Merci aux Echos, en tout cas. Et rendez-vous dans 10 ans.
Ton billet est objectif et décrit bien ces 10 dernières années. Pour ma part pour ces 10 ans j'ai un goût amère, en 1993 j'étais souvent sur des BBS, je m'en souviens très bien même, c'était sur du matos NeXT, grande espérience mais avec de la frustration étant donné le fait que personne mais personne ne croyait en cette technologie.
Aujourd'hui, j'ai le même goût amère, pour deux raisons, la démocratisation du web a transformé le réseau en un gigantesque domaine commmercial ce que je redoutais au début des années '90 et le fait que ceci s'accompagne d'une montée des utilisateurs non avertis. En effet étant informaticien j'ai connnu il y a 10 ans ceux qui ne voulait pas du Web mais qui aujourd'hui ne peuvent plus s'en passer, je trouve cela même si positif dans le fonds comme profondément frustrant.
Mais bon c'était une époque l'on passe à une autre, après tout le web est en pépetuelle évolution, il y 1 ans j'étais sur eWorld maintenant je télécharge sur iTunes, pouvais-je m'y attendre ;-)
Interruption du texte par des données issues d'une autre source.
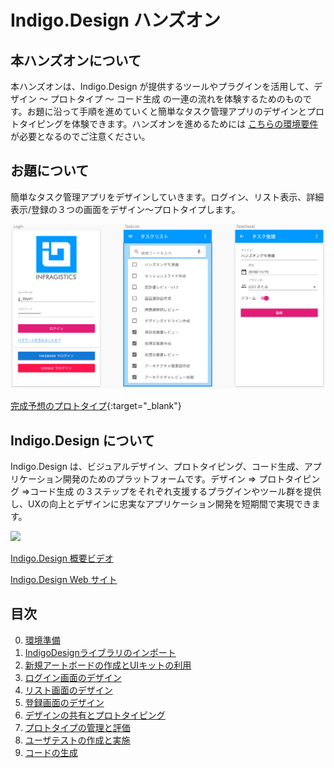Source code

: # Indigo.Design ハンズオン

## 本ハンズオンについて

本ハンズオンは、Indigo.Design が提供するツールやプラグインを活用して、デザイン ～ プロトタイプ ～ コード生成 の一連の流れを体験するためのものです。お題に沿って手順を進めていくと簡単なタスク管理アプリのデザインとプロトタイピングを体験できます。ハンズオンを進めるためには [こちらの環境要件](docs/00-環境準備.md) が必要となるのでご注意ください。

## お題について

簡単なタスク管理アプリをデザインしていきます。ログイン、リスト表示、詳細表示/登録の３つの画面をデザイン～プロトタイプします。

![](docs/assets/readme-00.png)

[完成予想のプロトタイプ](https://cloud.indigo.design/share/p5r2v5k97az9){:target="_blank"}

## Indigo.Design について

Indigo.Design は、ビジュアルデザイン、プロトタイピング、コード生成、アプリケーション開発のためのプラットフォームです。デザイン => プロトタイピング =>コード生成 の３ステップをそれぞれ支援するプラグインやツール群を提供し、UXの向上とデザインに忠実なアプリケーション開発を短期間で実現できます。

![](docs/assets/readme-02.png)

[Indigo.Design 概要ビデオ](https://static.infragistics.com/marketing/Website/products/indigo-design/indigo-design-tour.jpg)

[Indigo.Design Web サイト](https://jp.infragistics.com/products/indigo-design)

## 目次
0. [環境準備](docs/00-環境準備.md)
1. [IndigoDesignライブラリのインポート](docs/01-IndigoDesignライブラリのインポート.md)
2. [新規アートボードの作成とUIキットの利用](docs/02-新規アートボードの作成とUIキットの利用.md)
3. [ログイン画面のデザイン](docs/03-ログイン画面のデザイン.md)
4. [リスト画面のデザイン](docs/04-リスト画面のデザイン.md)
5. [登録画面のデザイン](docs/05-登録画面のデザイン.md)
6. [デザインの共有とプロトタイピング](docs/06-デザインの共有とプロトタイピング.md)
7. [プロトタイプの管理と評価](docs/07-プロトタイプの管理と評価.md)
8. [ユーザテストの作成と実施](docs/08-ユーザテストの作成と実施.md)
9. [コードの生成](docs/09-コードの生成.md)
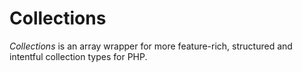 # Collections #

*Collections* is an array wrapper for more feature-rich, structured and intentful collection types for PHP.
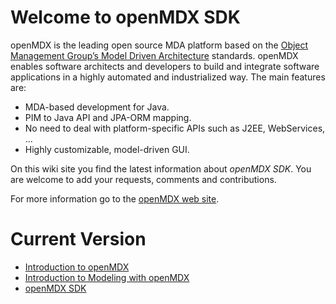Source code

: # Welcome to openMDX SDK #

openMDX is the leading open source MDA platform based on the [Object Management Group’s Model Driven Architecture](http://www.omg.org/mda/) standards. openMDX enables software architects and developers to build and integrate software applications in a highly automated and industrialized way. The main features are:

* MDA-based development for Java. 
* PIM to Java API and JPA-ORM mapping. 
* No need to deal with platform-specific APIs such as J2EE, WebServices, ... 
* Highly customizable, model-driven GUI.

On this wiki site you find the latest information about _openMDX SDK_. You are welcome to add your requests, comments and contributions.

For more information go to the [openMDX web site](http://www.openmdx.org).

# Current Version #

* [Introduction to openMDX](./Introduction.md)
* [Introduction to Modeling with openMDX](./Modeling/README.md)
* [openMDX SDK](./Sdk/README.md)
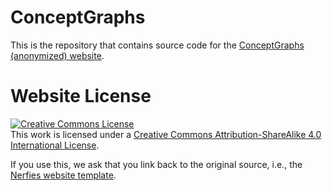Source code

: # ConceptGraphs

This is the repository that contains source code for the [ConceptGraphs (anonymized) website](https://concept-graphs-anon.github.io).

# Website License
<a rel="license" href="http://creativecommons.org/licenses/by-sa/4.0/"><img alt="Creative Commons License" style="border-width:0" src="https://i.creativecommons.org/l/by-sa/4.0/88x31.png" /></a><br />This work is licensed under a <a rel="license" href="http://creativecommons.org/licenses/by-sa/4.0/">Creative Commons Attribution-ShareAlike 4.0 International License</a>.

If you use this, we ask that you link back to the original source, i.e., the [Nerfies website template](https://github.com/nerfies/nerfies.github.io).

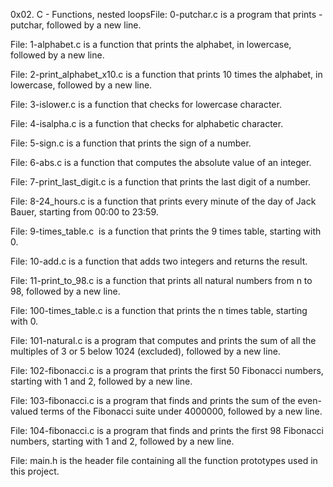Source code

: 0x02. C - Functions, nested loopsFile: 0-putchar.c is a program that prints -putchar, followed by a new line.


File: 1-alphabet.c is a function that prints the alphabet, in lowercase, followed by a new line.

File: 2-print_alphabet_x10.c is a function that prints 10 times the alphabet, in lowercase, followed by a new line.

File: 3-islower.c is a function that checks for lowercase character.

File: 4-isalpha.c is a function that checks for alphabetic character.

File: 5-sign.c is a function that prints the sign of a number.

File: 6-abs.c is a function that computes the absolute value of an integer.

File: 7-print_last_digit.c is a function that prints the last digit of a number.

File: 8-24_hours.c is a function that prints every minute of the day of Jack Bauer, starting from 00:00 to 23:59.

File: 9-times_table.c  is a function that prints the 9 times table, starting with 0.

File: 10-add.c is a function that adds two integers and returns the result.

File: 11-print_to_98.c is a function that prints all natural numbers from n to 98, followed by a new line.

File: 100-times_table.c is a function that prints the n times table, starting with 0.

File: 101-natural.c is a program that computes and prints the sum of all the multiples of 3 or 5 below 1024 (excluded), followed by a new line.

File: 102-fibonacci.c is a program that prints the first 50 Fibonacci numbers, starting with 1 and 2, followed by a new line.

File: 103-fibonacci.c is a program that finds and prints the sum of the even-valued terms of the Fibonacci suite under 4000000, followed by a new line.

File: 104-fibonacci.c is a program that finds and prints the first 98 Fibonacci numbers, starting with 1 and 2, followed by a new line.

File: main.h is the header file containing all the function prototypes used in this project.
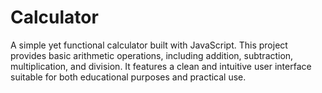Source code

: # Calculator
A simple yet functional calculator built with JavaScript. This project provides basic arithmetic operations, including addition, subtraction, multiplication, and division. It features a clean and intuitive user interface suitable for both educational purposes and practical use.
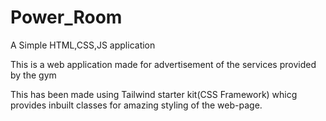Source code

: # Power_Room
A Simple HTML,CSS,JS application

This is a web application made for advertisement of the services provided by the gym

This has been made using Tailwind starter kit(CSS Framework) whicg provides inbuilt classes for amazing styling of the web-page.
par Volodimer Nicholas le 26 décembre 2005 à 15:57
Je partage le point de vue de Nicolas. Ca me rappelle furieusement un vieux Reiser "On vit une époque formidable".
Parti d'une communauté restreinte de happy few, on est arrivé à une telle cacophonie que j'ai parfois l'impression de me trouver devant un nouveau "paysage télévisuel". L'esprit est toujours là, mais il faut creuser.